Zaitseva’s experience attracted the attention of the international media, as she willingly shared details — in fluent English — about the horrors she faced to shine a light on Russian aggression.
Her story was told in greater detail by Evgeny Afineevsky, an Israeli-American director who was born in Russia and produced the documentary “Winter on Fire,” about Ukraine’s 2014 Maidan revolution.
Zaitseva’s account is featured in his 2022 film “Freedom on Fire: Ukraine’s Fight for Freedom,” which follows the Russian invasion that same year and the impact it continues to have across Ukraine.
Afineevsky said he wanted to include Zaitseva in the documentary film because in his work, he tries to build a “human bridge between humans.”
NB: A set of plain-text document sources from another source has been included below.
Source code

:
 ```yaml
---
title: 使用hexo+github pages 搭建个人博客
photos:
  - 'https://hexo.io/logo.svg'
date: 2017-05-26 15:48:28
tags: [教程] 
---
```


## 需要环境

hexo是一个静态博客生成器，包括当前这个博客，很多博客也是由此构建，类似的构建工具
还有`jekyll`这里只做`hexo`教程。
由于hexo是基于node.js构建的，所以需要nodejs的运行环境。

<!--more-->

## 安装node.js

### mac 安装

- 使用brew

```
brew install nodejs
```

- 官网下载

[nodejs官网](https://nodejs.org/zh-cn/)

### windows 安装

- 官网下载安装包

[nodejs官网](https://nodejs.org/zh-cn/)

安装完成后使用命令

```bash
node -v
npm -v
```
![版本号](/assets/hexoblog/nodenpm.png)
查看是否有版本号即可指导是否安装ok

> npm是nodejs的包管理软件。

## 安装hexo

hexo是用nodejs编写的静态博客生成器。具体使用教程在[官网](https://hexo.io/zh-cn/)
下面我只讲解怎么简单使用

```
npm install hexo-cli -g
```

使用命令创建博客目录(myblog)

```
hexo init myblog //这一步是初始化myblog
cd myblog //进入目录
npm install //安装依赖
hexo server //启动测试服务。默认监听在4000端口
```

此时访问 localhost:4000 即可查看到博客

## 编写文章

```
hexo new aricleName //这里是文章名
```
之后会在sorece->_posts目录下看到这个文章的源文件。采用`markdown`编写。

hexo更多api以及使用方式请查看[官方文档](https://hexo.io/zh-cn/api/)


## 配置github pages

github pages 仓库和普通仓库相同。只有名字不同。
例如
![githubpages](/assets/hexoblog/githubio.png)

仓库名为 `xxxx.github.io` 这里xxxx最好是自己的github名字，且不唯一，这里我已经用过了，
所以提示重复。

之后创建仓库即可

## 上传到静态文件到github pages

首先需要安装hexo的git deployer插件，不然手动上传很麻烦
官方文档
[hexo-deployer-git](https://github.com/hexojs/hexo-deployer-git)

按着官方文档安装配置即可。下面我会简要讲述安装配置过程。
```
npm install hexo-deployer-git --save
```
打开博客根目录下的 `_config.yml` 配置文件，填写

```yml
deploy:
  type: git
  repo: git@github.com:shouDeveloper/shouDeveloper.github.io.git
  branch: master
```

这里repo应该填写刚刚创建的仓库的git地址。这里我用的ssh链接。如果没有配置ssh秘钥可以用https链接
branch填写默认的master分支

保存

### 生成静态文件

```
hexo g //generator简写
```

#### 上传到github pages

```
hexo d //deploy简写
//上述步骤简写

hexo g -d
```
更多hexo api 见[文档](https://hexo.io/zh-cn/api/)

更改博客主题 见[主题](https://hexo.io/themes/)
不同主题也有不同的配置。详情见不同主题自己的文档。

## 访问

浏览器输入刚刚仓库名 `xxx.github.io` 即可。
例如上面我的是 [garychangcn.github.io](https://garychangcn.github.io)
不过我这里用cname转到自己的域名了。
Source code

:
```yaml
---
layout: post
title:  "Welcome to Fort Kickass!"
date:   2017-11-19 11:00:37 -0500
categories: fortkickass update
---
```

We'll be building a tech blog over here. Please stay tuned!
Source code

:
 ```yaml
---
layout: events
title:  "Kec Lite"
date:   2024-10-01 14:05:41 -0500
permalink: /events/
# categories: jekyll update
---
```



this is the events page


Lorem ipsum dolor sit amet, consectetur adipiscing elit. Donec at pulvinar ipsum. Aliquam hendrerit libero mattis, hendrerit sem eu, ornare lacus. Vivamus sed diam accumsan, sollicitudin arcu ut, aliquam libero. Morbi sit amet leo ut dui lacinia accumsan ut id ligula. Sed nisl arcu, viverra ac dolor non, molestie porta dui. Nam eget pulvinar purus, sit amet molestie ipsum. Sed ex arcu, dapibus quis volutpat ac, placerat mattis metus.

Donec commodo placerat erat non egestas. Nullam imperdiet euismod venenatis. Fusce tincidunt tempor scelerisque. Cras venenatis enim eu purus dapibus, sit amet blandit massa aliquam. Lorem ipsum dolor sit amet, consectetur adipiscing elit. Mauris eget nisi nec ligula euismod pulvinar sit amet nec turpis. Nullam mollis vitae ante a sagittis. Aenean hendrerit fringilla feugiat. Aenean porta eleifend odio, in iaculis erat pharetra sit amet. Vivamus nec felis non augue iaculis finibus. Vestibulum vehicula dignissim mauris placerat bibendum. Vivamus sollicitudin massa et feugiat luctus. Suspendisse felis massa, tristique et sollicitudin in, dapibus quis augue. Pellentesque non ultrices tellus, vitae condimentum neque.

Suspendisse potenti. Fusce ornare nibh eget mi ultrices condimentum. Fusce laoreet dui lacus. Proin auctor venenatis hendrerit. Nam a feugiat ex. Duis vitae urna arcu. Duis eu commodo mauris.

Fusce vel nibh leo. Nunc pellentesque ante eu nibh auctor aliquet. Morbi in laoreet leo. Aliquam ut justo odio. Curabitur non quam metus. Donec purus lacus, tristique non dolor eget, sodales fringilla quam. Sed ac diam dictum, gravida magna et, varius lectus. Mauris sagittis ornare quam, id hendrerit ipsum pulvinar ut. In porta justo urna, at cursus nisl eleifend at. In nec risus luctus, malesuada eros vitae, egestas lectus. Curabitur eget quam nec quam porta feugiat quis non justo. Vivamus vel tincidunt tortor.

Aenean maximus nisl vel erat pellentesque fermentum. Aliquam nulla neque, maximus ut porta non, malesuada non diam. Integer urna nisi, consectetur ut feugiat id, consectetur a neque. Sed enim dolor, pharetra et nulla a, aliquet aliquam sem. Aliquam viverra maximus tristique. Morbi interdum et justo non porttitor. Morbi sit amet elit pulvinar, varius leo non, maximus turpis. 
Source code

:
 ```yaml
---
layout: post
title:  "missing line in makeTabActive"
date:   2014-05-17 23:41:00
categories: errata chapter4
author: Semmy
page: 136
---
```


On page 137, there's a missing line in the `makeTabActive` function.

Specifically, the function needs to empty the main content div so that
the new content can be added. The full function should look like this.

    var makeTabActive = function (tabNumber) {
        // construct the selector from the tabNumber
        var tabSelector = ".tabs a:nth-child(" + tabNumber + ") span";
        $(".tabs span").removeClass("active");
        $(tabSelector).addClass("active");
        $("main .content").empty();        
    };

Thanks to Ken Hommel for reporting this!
“For me to give a voice to the mothers of Ukraine is really important,” he said. “To connect to other mothers, they can feel the pain, they can feel what she goes through every night. … That’s the human bridge that I tried to create.”
Zaitseva’s story is also included in the Museum of Civilian Voices by the Rinat Akhmetov Foundation, which records stories of Ukrainian civilians affected by the conflict with Russia going back to 2014.
Zaitseva remains confident in Ukraine’s fight. She has pushed for the U.S. to pass a new package of aid to Ukraine, which remains in limbo amid Republican demands over the southern border.
The U.S. “has to help us, because first of all Ukraine is right now a shield against Russian actions, a shield to protect whole civilized world,” she said. “We are not asking you to die for [our] country, I’m asking you to give more weapons supply.:
“Only in such a way can we get a victory,” she added. “I believe in victory, otherwise if we don’t win, it could mean the whole civilized world falls.”
After “Freedom on Fire” screened for a private audience on Capitol Hill this week, Afineevsky invited Zaitseva up to share her thoughts.
Zaitseva exudes an energy and confidence that is not conveyed in the documentary interview, when she has just survived a horrifying experience in the shelter. Footage of the days underneath Azovstal shows her in the dark, rocking her infant son in her arms, trying to stay alive.
“I’m here in order to [represent] the voice of people who are … voiceless, the prisoners of war. My husband is among them,” she said on Capitol Hill,. “We don’t know if our relatives are alive. We don’t know in which conditions they are held.
“I’m here to remind you that we need your help in the returning process of our relatives — in the returning process of our heroes.”
After a round of applause, she had two last words: “Slava Ukraini!”